→ **EXERCISE DESCRIPTION**: Scan the entries for the word "store", and copy every line where it appears.

Extracted data entries
^^^^^^^^
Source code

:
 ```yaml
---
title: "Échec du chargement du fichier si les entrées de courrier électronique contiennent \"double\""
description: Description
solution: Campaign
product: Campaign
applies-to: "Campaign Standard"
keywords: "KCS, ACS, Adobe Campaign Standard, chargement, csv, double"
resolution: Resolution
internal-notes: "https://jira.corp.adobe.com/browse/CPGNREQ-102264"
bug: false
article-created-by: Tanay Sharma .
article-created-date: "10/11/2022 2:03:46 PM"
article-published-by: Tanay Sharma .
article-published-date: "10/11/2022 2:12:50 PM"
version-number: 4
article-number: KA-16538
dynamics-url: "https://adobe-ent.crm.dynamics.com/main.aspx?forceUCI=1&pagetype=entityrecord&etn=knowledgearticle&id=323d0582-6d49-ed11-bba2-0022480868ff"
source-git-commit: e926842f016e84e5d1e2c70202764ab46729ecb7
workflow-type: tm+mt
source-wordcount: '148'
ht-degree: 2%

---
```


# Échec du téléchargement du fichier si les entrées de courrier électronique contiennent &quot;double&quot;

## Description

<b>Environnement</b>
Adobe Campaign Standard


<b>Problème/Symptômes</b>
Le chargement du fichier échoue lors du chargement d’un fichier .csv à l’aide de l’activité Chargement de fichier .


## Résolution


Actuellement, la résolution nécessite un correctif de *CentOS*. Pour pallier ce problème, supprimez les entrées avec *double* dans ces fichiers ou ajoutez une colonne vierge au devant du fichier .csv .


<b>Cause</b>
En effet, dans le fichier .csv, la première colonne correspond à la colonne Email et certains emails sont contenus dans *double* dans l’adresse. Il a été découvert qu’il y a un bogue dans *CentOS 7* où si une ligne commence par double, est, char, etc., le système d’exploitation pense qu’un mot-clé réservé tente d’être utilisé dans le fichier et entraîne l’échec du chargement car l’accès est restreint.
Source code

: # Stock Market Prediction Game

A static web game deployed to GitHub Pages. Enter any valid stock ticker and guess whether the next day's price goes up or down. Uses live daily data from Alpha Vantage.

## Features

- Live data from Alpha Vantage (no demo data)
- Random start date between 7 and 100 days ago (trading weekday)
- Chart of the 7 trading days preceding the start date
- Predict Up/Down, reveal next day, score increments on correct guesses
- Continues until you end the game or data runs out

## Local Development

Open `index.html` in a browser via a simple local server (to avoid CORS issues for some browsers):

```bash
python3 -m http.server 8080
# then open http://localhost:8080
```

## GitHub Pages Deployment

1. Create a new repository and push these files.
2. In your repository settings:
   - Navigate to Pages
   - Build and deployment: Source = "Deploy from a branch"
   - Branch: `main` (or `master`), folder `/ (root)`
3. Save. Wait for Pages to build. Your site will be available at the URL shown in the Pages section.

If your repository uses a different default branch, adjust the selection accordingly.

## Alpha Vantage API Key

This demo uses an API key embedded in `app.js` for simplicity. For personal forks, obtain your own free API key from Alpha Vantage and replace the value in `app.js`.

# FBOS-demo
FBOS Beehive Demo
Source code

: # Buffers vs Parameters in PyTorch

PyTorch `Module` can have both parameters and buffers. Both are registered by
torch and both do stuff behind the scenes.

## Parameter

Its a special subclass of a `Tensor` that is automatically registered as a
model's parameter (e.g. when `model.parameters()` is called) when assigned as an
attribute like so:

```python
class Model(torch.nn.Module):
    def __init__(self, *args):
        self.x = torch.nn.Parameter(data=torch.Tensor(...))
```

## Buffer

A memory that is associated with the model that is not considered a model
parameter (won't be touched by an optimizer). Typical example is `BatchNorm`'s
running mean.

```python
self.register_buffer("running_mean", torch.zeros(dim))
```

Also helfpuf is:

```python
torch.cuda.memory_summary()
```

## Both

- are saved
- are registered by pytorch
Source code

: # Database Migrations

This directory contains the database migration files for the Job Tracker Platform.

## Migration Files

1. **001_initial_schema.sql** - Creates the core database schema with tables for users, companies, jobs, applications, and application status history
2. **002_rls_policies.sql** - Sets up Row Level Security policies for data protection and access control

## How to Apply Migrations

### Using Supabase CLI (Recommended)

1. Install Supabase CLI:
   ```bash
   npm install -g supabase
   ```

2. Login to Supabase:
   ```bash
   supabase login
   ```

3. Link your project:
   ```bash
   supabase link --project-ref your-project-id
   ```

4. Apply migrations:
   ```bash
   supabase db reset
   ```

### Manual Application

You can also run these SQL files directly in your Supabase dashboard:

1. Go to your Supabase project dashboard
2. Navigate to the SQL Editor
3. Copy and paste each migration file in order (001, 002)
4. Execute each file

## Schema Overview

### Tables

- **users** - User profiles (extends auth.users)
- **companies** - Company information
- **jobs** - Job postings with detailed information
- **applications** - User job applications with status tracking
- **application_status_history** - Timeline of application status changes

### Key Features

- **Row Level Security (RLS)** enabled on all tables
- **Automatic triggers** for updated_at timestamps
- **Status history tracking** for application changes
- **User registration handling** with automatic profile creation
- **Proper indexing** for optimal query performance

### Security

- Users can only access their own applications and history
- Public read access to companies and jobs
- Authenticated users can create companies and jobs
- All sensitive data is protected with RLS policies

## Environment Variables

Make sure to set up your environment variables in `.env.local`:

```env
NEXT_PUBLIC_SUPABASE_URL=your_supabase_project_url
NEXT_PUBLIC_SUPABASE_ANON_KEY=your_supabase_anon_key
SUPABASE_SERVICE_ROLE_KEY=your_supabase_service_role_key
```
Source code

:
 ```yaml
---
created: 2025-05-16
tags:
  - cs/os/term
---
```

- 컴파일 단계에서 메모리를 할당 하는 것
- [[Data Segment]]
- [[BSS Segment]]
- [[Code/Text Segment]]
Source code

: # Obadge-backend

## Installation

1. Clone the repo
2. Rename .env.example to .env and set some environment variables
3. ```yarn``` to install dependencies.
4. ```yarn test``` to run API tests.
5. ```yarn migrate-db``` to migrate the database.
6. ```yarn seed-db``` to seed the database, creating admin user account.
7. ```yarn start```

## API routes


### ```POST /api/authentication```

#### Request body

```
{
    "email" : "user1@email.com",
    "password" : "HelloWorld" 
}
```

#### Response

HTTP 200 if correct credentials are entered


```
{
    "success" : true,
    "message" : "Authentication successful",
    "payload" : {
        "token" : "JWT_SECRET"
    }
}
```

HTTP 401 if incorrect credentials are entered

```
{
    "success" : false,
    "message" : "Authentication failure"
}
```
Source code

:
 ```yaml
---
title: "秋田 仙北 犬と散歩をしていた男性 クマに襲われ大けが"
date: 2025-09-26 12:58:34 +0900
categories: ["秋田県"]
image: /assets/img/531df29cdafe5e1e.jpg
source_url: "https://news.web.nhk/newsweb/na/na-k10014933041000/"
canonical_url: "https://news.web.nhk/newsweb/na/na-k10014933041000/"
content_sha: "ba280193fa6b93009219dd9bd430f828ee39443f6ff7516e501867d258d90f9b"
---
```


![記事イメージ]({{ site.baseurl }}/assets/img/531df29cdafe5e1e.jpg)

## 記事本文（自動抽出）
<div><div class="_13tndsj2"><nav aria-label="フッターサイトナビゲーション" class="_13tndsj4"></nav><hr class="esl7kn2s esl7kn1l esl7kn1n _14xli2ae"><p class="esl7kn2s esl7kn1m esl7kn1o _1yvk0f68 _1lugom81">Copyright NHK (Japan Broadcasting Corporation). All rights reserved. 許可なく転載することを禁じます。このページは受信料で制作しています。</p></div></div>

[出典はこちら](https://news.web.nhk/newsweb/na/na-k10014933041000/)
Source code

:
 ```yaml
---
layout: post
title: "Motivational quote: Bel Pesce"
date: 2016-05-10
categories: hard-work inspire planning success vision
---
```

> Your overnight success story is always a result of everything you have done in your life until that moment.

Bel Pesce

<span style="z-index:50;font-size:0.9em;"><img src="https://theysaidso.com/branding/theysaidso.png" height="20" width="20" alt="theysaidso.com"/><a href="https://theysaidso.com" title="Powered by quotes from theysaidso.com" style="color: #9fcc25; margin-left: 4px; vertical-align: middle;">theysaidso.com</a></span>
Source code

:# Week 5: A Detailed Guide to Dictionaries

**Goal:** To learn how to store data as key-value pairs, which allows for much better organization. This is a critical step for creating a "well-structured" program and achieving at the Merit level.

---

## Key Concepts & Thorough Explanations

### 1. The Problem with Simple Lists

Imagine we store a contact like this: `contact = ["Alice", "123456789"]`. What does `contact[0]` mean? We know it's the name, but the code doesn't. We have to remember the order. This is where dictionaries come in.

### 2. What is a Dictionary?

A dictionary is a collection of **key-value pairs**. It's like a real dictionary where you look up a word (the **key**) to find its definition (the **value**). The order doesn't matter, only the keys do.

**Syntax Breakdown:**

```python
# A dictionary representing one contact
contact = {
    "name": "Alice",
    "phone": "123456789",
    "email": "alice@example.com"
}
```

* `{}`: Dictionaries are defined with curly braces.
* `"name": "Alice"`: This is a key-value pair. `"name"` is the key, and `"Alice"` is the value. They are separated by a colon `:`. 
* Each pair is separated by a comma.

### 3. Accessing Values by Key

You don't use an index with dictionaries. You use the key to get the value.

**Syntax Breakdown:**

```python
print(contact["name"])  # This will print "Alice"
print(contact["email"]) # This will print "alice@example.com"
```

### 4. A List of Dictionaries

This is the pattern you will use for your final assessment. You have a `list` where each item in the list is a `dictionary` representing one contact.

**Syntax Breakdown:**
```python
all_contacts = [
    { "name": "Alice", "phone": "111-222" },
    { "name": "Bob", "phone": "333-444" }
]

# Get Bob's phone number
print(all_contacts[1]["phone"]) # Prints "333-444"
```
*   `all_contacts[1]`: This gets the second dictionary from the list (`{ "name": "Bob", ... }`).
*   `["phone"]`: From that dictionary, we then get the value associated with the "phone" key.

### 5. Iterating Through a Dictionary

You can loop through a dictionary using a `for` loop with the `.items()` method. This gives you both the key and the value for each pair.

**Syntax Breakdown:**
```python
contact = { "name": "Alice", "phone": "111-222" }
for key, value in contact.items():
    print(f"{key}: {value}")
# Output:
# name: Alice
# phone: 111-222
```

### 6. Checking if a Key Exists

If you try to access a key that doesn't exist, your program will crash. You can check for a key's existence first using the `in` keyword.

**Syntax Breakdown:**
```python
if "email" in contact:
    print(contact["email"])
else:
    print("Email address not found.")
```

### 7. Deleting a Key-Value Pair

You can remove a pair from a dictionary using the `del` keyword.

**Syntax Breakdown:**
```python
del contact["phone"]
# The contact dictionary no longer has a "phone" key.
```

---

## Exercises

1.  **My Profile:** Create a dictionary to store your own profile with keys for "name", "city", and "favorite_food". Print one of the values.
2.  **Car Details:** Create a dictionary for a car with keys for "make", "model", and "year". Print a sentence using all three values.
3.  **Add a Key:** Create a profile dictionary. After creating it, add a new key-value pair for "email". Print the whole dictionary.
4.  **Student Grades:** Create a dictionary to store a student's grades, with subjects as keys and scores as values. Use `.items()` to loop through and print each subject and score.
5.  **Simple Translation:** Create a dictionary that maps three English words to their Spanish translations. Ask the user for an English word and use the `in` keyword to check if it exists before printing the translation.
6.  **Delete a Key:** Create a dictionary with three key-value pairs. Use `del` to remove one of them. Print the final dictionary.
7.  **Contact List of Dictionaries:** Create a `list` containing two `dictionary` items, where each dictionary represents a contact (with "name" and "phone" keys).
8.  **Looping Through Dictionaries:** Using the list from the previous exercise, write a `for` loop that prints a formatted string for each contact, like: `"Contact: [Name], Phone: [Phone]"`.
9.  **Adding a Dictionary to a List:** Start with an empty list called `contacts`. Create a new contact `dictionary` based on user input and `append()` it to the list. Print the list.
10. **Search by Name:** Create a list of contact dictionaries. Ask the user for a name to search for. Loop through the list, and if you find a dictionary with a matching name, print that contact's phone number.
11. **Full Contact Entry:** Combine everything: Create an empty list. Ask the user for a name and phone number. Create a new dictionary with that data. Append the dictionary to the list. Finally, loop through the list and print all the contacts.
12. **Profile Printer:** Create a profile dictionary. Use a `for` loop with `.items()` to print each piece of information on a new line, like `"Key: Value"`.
^^^^^^^^
→ **EXPECTED ANSWER**:
**Goal:** To learn how to store data as key-value pairs, which allows for much better organization. This is a critical step for creating a "well-structured" program and achieving at the Merit level.
Imagine we store a contact like this: `contact = ["Alice", "123456789"]`. What does `contact[0]` mean? We know it's the name, but the code doesn't. We have to remember the order. This is where dictionaries come in.
1.  **My Profile:** Create a dictionary to store your own profile with keys for "name", "city", and "favorite_food". Print one of the values.
4.  **Student Grades:** Create a dictionary to store a student's grades, with subjects as keys and scores as values. Use `.items()` to loop through and print each subject and score.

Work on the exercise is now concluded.